So it would be wrong to convert the store-of-double
into a store of an i64, because this will become two
i32 stores - no longer atomic. My policy here is
to say that the number of processor operations for
an illegal operation is undefined. So it is alright
to change a store of an i64 (requires at least two
stores; but could be validly lowered to memcpy for
example) into a store of double (one processor op).
In short, if the new store is legal and has the same
size then I say that the transform is ok. It would
also be possible to say that transforms are always
ok if before they were illegal, whether after they
are illegal or not, but that's more awkward to do
and I doubt it buys us anything much.
However this exposed an interesting thing - on x86-32
a store of i64 is considered legal! That is because
operations are marked legal by default, regardless of
whether the type is legal or not. In some ways this
is clever: before type legalization this means that
operations on illegal types are considered legal;
after type legalization there are no illegal types
so now operations are only legal if they really are.

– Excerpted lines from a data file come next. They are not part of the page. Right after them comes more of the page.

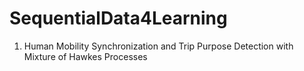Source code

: # SequentialData4Learning
1. Human Mobility Synchronization and Trip Purpose Detection with Mixture of Hawkes Processes
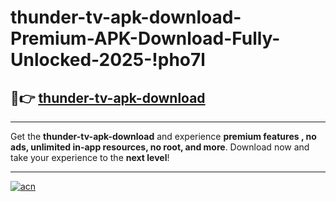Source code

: # thunder-tv-apk-download-Premium-APK-Download-Fully-Unlocked-2025-!pho7l

## 🚀👉 [thunder-tv-apk-download](https://4pcho9.esa.edu.pl?title=thunder-tv-apk-download&ref=pho7l)

---

Get the **thunder-tv-apk-download** and experience **premium features , no ads, unlimited in-app resources, no root, and more**. Download now and take your experience to the **next level**!

---

[![acn](https://i.imgur.com/s9jy2pZ.png)](https://4pcho9.esa.edu.pl?title=thunder-tv-apk-download&ref=pho7l)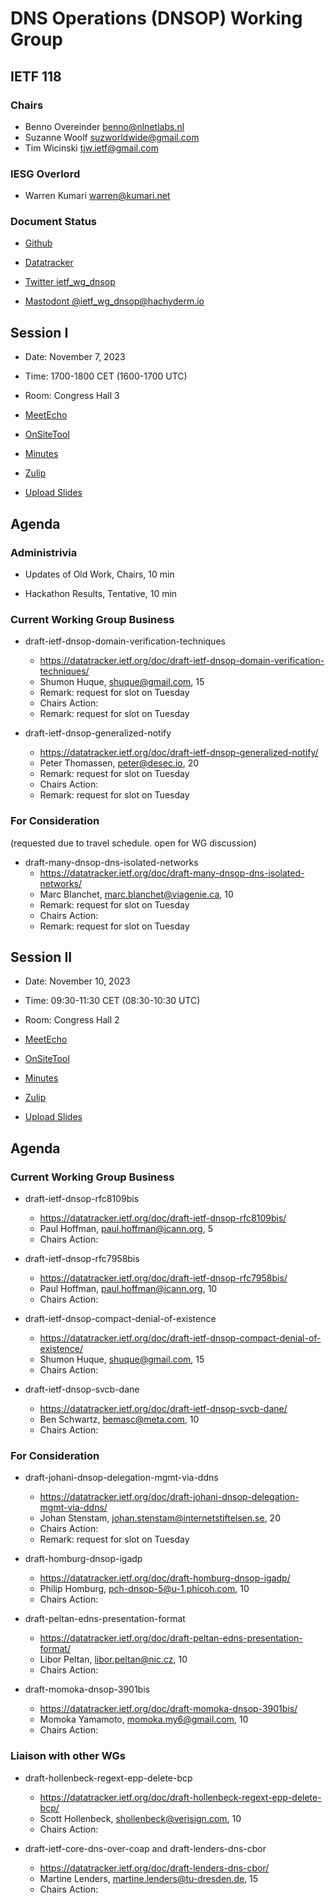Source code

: # DNS Operations (DNSOP) Working Group

## IETF 118

### Chairs

* Benno Overeinder [benno@nlnetlabs.nl](benno@nlnetlabs.nl)
* Suzanne Woolf [suzworldwide@gmail.com](suzworldwide@gmail.com)
* Tim Wicinski [tjw.ietf@gmail.com](tjw.ietf@gmail.com)

### IESG Overlord

* Warren Kumari [warren@kumari.net](warren@kumari.net)

### Document Status

* [Github](https://github.com/ietf-wg-dnsop/wg-materials/blob/main/dnsop-document-status.md)
* [Datatracker](https://datatracker.ietf.org/wg/dnsop/documents/)

* [Twitter ietf_wg_dnsop](https://twitter.com/ietf_wg_dnsop)
* [Mastodont @ietf_wg_dnsop@hachyderm.io](https://hachyderm.io/@ietf_wg_dnsop)


## Session I

* Date: November 7, 2023
* Time: 1700-1800 CET (1600-1700 UTC)
* Room: Congress Hall 3

* [MeetEcho](https://meetings.conf.meetecho.com/ietf118/?session=31560)
* [OnSiteTool](https://meetings.conf.meetecho.com/onsite118/?session=31560)

* [Minutes](https://notes.ietf.org/notes-ietf-118-dnsop)
* [Zulip](https://zulip.ietf.org/#narrow/stream/dnsop)
* [Upload Slides](https://datatracker.ietf.org/meeting/118/session/31560/slides)

## Agenda

### Administrivia

* Updates of Old Work, Chairs, 10 min

* Hackathon Results, Tentative, 10 min


### Current Working Group Business

*   draft-ietf-dnsop-domain-verification-techniques
    - https://datatracker.ietf.org/doc/draft-ietf-dnsop-domain-verification-techniques/
    - Shumon Huque, <shuque@gmail.com>, 15
    - Remark: request for slot on Tuesday
    - Chairs Action:
    - Remark: request for slot on Tuesday


*   draft-ietf-dnsop-generalized-notify
    - https://datatracker.ietf.org/doc/draft-ietf-dnsop-generalized-notify/
    - Peter Thomassen, <peter@desec.io>, 20
    - Remark: request for slot on Tuesday
    - Chairs Action:
    - Remark: request for slot on Tuesday


### For Consideration

(requested due to travel schedule. open for WG discussion)

*   draft-many-dnsop-dns-isolated-networks
    - https://datatracker.ietf.org/doc/draft-many-dnsop-dns-isolated-networks/
    - Marc Blanchet, <marc.blanchet@viagenie.ca>, 10
    - Remark: request for slot on Tuesday
    - Chairs Action:
    - Remark: request for slot on Tuesday


## Session II

* Date: November 10, 2023
* Time: 09:30-11:30 CET (08:30-10:30 UTC)
* Room: Congress Hall 2

* [MeetEcho](https://meetings.conf.meetecho.com/ietf118/?session=31559)
* [OnSiteTool](https://meetings.conf.meetecho.com/onsite118/?session=31559)

* [Minutes](https://notes.ietf.org/notes-ietf-118-dnsop)
* [Zulip](https://zulip.ietf.org/#narrow/stream/dnsop)
* [Upload Slides](https://datatracker.ietf.org/meeting/118/session/31559/slides)

## Agenda

### Current Working Group Business

*   draft-ietf-dnsop-rfc8109bis
    - https://datatracker.ietf.org/doc/draft-ietf-dnsop-rfc8109bis/
    - Paul Hoffman, <paul.hoffman@icann.org>, 5
    - Chairs Action:


*   draft-ietf-dnsop-rfc7958bis
    - https://datatracker.ietf.org/doc/draft-ietf-dnsop-rfc7958bis/
    - Paul Hoffman, <paul.hoffman@icann.org>, 10
    - Chairs Action:


*   draft-ietf-dnsop-compact-denial-of-existence
    - https://datatracker.ietf.org/doc/draft-ietf-dnsop-compact-denial-of-existence/
    - Shumon Huque, <shuque@gmail.com>, 15
    - Chairs Action:


*   draft-ietf-dnsop-svcb-dane
    - https://datatracker.ietf.org/doc/draft-ietf-dnsop-svcb-dane/
    - Ben Schwartz, <bemasc@meta.com>, 10
    - Chairs Action:


### For Consideration

*   draft-johani-dnsop-delegation-mgmt-via-ddns
    - https://datatracker.ietf.org/doc/draft-johani-dnsop-delegation-mgmt-via-ddns/
    - Johan Stenstam, <johan.stenstam@internetstiftelsen.se>, 20
    - Chairs Action:
    - Remark: request for slot on Tuesday


*   draft-homburg-dnsop-igadp
    - https://datatracker.ietf.org/doc/draft-homburg-dnsop-igadp/
    - Philip Homburg, <pch-dnsop-5@u-1.phicoh.com>, 10
    - Chairs Action:


*   draft-peltan-edns-presentation-format
    - https://datatracker.ietf.org/doc/draft-peltan-edns-presentation-format/
    - Libor Peltan, <libor.peltan@nic.cz>, 10
    - Chairs Action:


*   draft-momoka-dnsop-3901bis
    - https://datatracker.ietf.org/doc/draft-momoka-dnsop-3901bis/
    - Momoka Yamamoto, <momoka.my6@gmail.com>, 10
    - Chairs Action:


### Liaison with other WGs

*   draft-hollenbeck-regext-epp-delete-bcp
    - https://datatracker.ietf.org/doc/draft-hollenbeck-regext-epp-delete-bcp/
    - Scott Hollenbeck, <shollenbeck@verisign.com>, 10
    - Chairs Action:


*   draft-ietf-core-dns-over-coap and draft-lenders-dns-cbor
    - https://datatracker.ietf.org/doc/draft-lenders-dns-cbor/
    - Martine Lenders, <martine.lenders@tu-dresden.de>, 15
    - Chairs Action:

But I consider this to be too cunning for mere mortals.
Better to do things explicitly by testing AfterLegalize.
So I have changed things so that operations with illegal
types are considered illegal - indeed they can never
map to a machine operation. However this means that
the DAG combiner is more conservative because before
it was "accidentally" performing transforms where the
type was illegal because the operation was nonetheless
marked legal. So in a few such places I added a check
on AfterLegalize, which I suppose was actually just
forgotten before. This causes the DAG combiner to do
slightly more than it used to, which resulted in the X86
backend blowing up because it got a slightly surprising
node it wasn't expecting, so I tweaked it.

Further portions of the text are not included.